Sekarang, rumah-rumah itu diwarisi warga lokal Malang. Mereka bukan bangsawan kolonial, bukan tuan kebun — mereka orang kampung kota, yang tiap pagi menyapu teras, menjemur pakaian di halaman, membuka pintu lebar kalau tetangga butuh singgah.
Saya berbincang dengan ibu-ibu di beranda, mendengar cerita tentang kakek-nenek mereka yang dulu bekerja di rumah-rumah besar ini. Tentang bagaimana generasi sekarang merawat tembok-tembok yang catnya mulai rapuh, tapi tak pernah mereka relakan roboh. Tentang bagaimana kampung ini berubah jadi Kampung Wisata Heritage, di mana turis berjalan kaki menyusuri gang, memotret ornamen jendela, menengok mural sejarah, dan mampir minum teh di rumah warga.

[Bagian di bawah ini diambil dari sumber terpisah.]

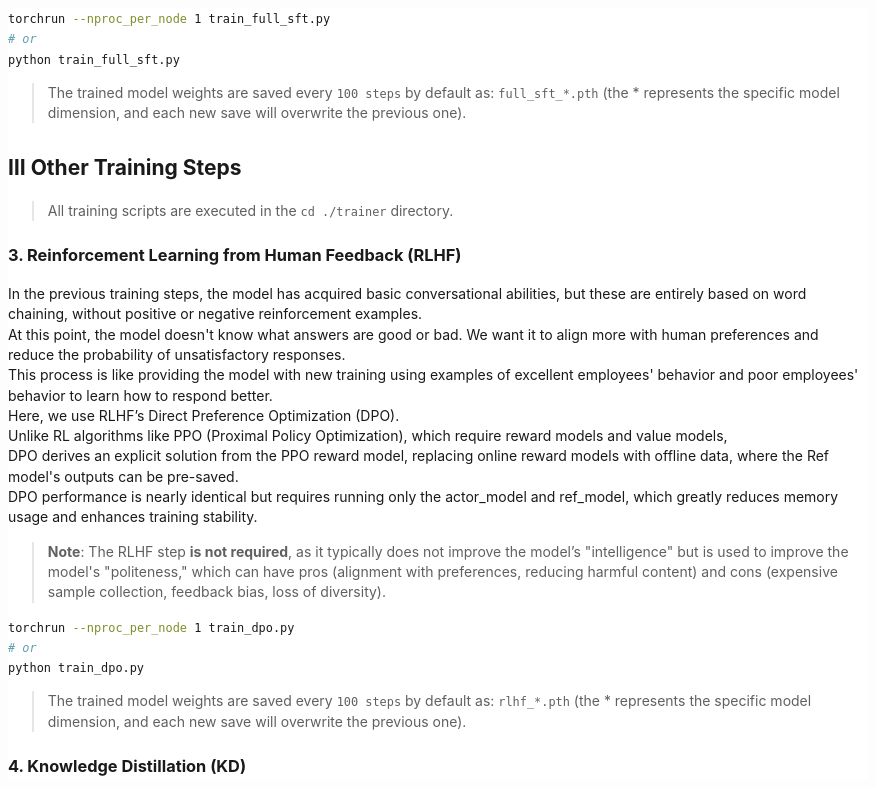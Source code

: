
 ```bash
torchrun --nproc_per_node 1 train_full_sft.py
# or
python train_full_sft.py
```

> The trained model weights are saved every `100 steps` by default as: `full_sft_*.pth` (the * represents the specific
> model dimension, and each new save will overwrite the previous one).

## Ⅲ Other Training Steps

> All training scripts are executed in the `cd ./trainer` directory.

### **3. Reinforcement Learning from Human Feedback (RLHF)**

In the previous training steps, the model has acquired basic conversational abilities, but these are entirely based on
word chaining, without positive or negative reinforcement examples.  
At this point, the model doesn't know what answers are good or bad. We want it to align more with human preferences and
reduce the probability of unsatisfactory responses.  
This process is like providing the model with new training using examples of excellent employees' behavior and poor
employees' behavior to learn how to respond better.  
Here, we use RLHF’s Direct Preference Optimization (DPO).  
Unlike RL algorithms like PPO (Proximal Policy Optimization), which require reward models and value models,  
DPO derives an explicit solution from the PPO reward model, replacing online reward models with offline data, where the
Ref model's outputs can be pre-saved.  
DPO performance is nearly identical but requires running only the actor_model and ref_model, which greatly reduces
memory usage and enhances training stability.
> **Note**: The RLHF step **is not required**, as it typically does not improve the model’s "intelligence" but is used
> to improve the model's "politeness," which can have pros (alignment with preferences, reducing harmful content) and
> cons (expensive sample collection, feedback bias, loss of diversity).

```bash
torchrun --nproc_per_node 1 train_dpo.py
# or
python train_dpo.py
```

> The trained model weights are saved every `100 steps` by default as: `rlhf_*.pth` (the * represents the specific model
> dimension, and each new save will overwrite the previous one).

### **4. Knowledge Distillation (KD)**
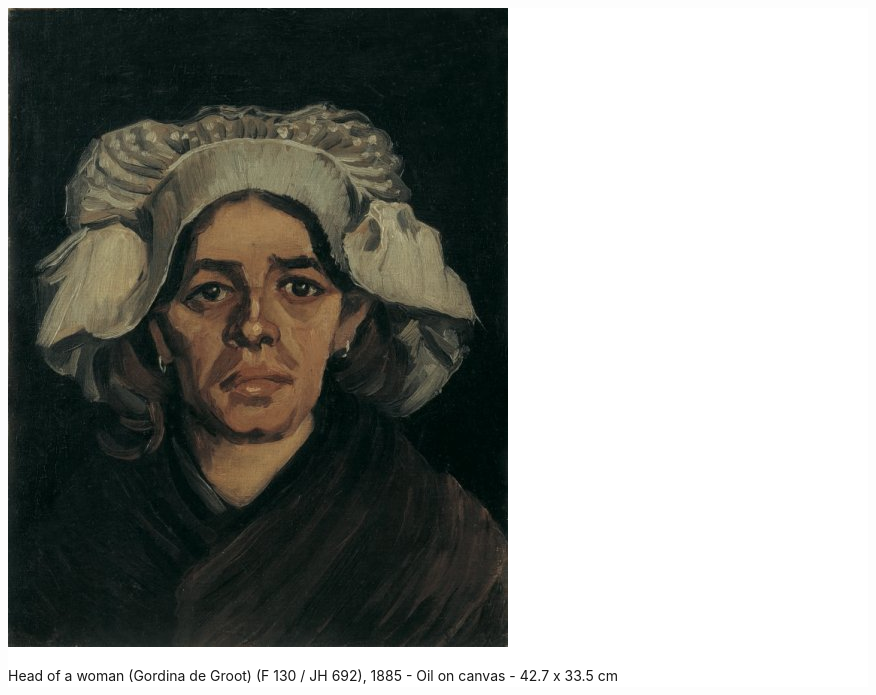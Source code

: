 ![12da67e9e9498c3086009fd75d5e58f3.png](../../../../_resources/12da67e9e9498c3086009fd75d5e58f3.png)

Head of a woman (Gordina de Groot) (F 130 / JH 692), 1885 - Oil on canvas - 42.7 x 33.5 cm
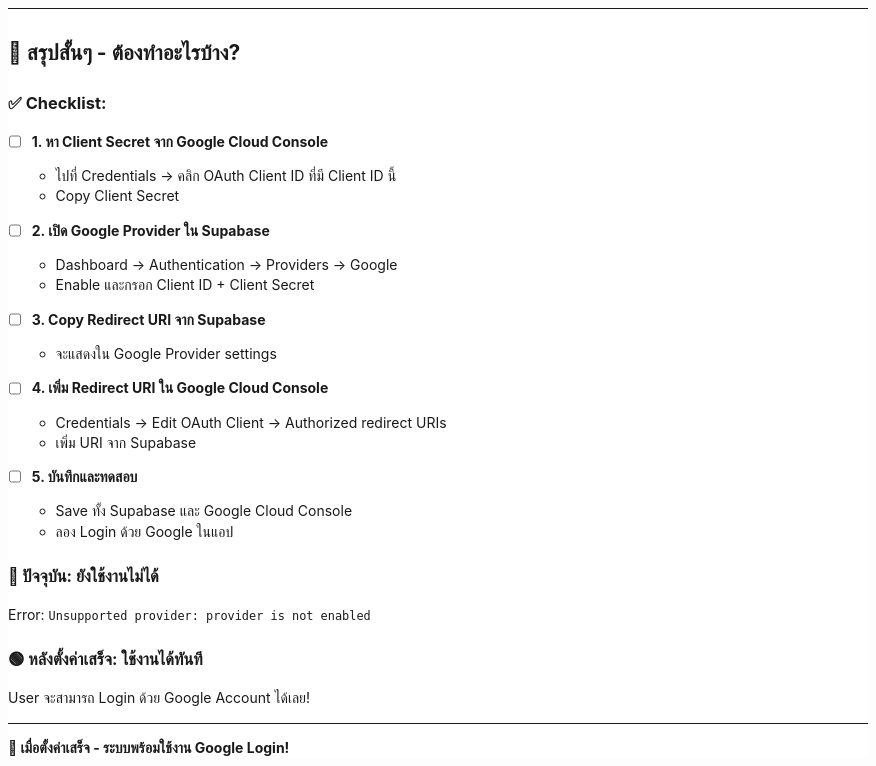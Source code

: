 
---

## 🎯 สรุปสั้นๆ - ต้องทำอะไรบ้าง?

### ✅ Checklist:

- [ ] **1. หา Client Secret จาก Google Cloud Console**
  - ไปที่ Credentials → คลิก OAuth Client ID ที่มี Client ID นี้
  - Copy Client Secret

- [ ] **2. เปิด Google Provider ใน Supabase**
  - Dashboard → Authentication → Providers → Google
  - Enable และกรอก Client ID + Client Secret

- [ ] **3. Copy Redirect URI จาก Supabase**
  - จะแสดงใน Google Provider settings

- [ ] **4. เพิ่ม Redirect URI ใน Google Cloud Console**
  - Credentials → Edit OAuth Client → Authorized redirect URIs
  - เพิ่ม URI จาก Supabase

- [ ] **5. บันทึกและทดสอบ**
  - Save ทั้ง Supabase และ Google Cloud Console
  - ลอง Login ด้วย Google ในแอป

### 🔴 ปัจจุบัน: **ยังใช้งานไม่ได้**
Error: `Unsupported provider: provider is not enabled`

### 🟢 หลังตั้งค่าเสร็จ: **ใช้งานได้ทันที**
User จะสามารถ Login ด้วย Google Account ได้เลย!

---

**🎉 เมื่อตั้งค่าเสร็จ - ระบบพร้อมใช้งาน Google Login!**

Lewat buku ini, saya merangkai sketsa, foto, dan narasi pendek — semacam album jalan kaki — agar siapa pun bisa merasakan denyut Kajoetangan. Bahwa di balik tembok bata tebal itu, bukan hanya sejarah kolonial yang hidup, tapi juga semangat orang kampung untuk merawat warisan.
Di Kajoetangan, saya belajar arsitektur bukan hanya soal bentuk, tapi juga cara ruang bercerita. Rumah-rumah di sini bicara pelan — tentang adaptasi tropis, tentang politik ras di masa lalu, tentang ekonomi kota, juga tentang keberanian warga mempertahankan warisan meski zaman terus menekan.
Kalau kelak kau singgah ke Malang, jangan hanya mampir ke alun-alun. Sisihkan satu jam, berjalanlah di gang-gang Kajoetangan. Sapalah orang-orang kampung, tengok pintu kayu jati mereka yang masih berdiri di dinding bata, dan rasakan sendiri: di sini, kenangan masih bernafas di setiap tembok.
Dan semoga lewat buku ini, kita semua ingat — merawat bangunan tua, berarti merawat ingatan siapa kita.